The "bitter" end ...

OK, I'll put in my 2 cents worth on the Obama remark about "bitter" underpaid Americans turning to (well, "clinging" to) cultural issues like guns and religion as a basis on which to vote.

New York Times blogger Dan Schnur argues today that questioning working-class voters' vote against their own economic interests amounts to liberal elitism and that Democrats just don't get it about the importance of values.

He makes a good point that non-economic matters
drive the cultural-values voting behavior of both poor conservative
people and rich liberal people. But
Schnur says there's a double standard -- in questioning those cultural-issues-based-voting by poor, working class people, and not questioning cultural-issues-based voting by those in Martha's Vinyard or Beverly Hills.

Rich liberal people aren't voting their economic interests when
they are voting on "cultural issues" that require money and taxes. But rich people have far more latitude to vote against their own economic  interests... call it noblesse oblige in honor of the Titanic anniversary ... because they can afford to. So I do not see it as  wrong to question the motivations of those who against their own economic interests who CAN'T really afford to do so. It becomes more crucial and more interesting. Questioning that voting behavior is observation, not an "insult" to the underclass of America, or the blue-collar worker just trying to get by.

Obama said they vote on softer issues because they're bitter, or hopeless, about money, and why shouldn't they be? What president has done ANYTHING for them lately? Or for me, the middle class wage-earner, for that matter? If underclass and middle class voters had any sense, we'd all vote for the candidate who best supports unions, higher wages and better working conditions.

The argument becomes circular. Poor conservative people are hopeless and bitter, so they vote on issues other than pay, and then those cultural issues become prominent and nobody does anything for them economically because economics is not what got those votes. Guns and abortion and opposition to gay marriage got them those votes. So politicians have carte-blanche to continue to blather about guns and abortion and gay people and do nothing economically for the people who elected them ... their base, as it were.

I think the circle breaks down if, say, the liberal rich Democrat votes against his or her pocketbook and for, say, initiatives on global warming. If those initiatives rise to the forefront, are they going to complain about their taxes being raised? Probably, yes. But they don't have to. They can afford the higher taxes. Cultural issues are gravy.

I haven't put this very well. But suffice it to say that when candidates talk about voting behavior they are following social science. They're not trying to insult anyone.

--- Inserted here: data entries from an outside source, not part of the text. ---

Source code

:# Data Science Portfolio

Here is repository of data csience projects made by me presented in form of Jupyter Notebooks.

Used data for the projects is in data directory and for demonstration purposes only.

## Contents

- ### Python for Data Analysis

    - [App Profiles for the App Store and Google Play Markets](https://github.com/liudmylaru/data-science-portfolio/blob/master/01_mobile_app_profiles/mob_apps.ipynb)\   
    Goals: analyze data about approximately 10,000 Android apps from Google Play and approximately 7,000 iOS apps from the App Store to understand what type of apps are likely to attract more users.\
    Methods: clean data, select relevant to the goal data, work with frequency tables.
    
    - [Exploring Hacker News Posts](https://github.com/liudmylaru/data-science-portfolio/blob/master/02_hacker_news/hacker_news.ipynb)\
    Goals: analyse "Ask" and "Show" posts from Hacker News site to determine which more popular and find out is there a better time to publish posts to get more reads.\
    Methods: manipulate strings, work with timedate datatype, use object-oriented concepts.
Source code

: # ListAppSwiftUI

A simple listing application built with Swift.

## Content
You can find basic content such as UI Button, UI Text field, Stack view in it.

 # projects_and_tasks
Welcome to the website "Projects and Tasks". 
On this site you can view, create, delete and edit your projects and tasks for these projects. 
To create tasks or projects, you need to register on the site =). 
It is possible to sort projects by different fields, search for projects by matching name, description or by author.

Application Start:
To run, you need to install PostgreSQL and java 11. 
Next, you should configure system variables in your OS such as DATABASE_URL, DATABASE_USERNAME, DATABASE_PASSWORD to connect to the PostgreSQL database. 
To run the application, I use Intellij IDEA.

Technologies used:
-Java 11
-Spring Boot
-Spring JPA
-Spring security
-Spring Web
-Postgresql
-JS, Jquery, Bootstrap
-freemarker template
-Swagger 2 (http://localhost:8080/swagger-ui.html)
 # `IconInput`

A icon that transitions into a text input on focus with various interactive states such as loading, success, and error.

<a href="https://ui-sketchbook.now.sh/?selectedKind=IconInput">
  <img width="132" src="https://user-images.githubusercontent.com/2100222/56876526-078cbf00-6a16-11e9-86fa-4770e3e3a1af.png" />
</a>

Obama calling this electorate 'bitter' is hardly revolutionary with the president having only 28 percent approval and the country having long rejected the still ongoing, and seemingly endless, Iraq war.

The NYT editorial page sums up the whole silliness of Democrats talking about duck blinds, shots of whiskey and God. That's Republican territory. How'd they get there?

Maybe what we need to do is redefine cultural values, and value-based issues. Values aren't just what one pundit ... or American political party ... decides they are. Yes, values include marriage, the constitutional right to bear arms, the constitutional right to practice the religion of your choice. Values also include inclusion, equal opportunity, tolerance and peace.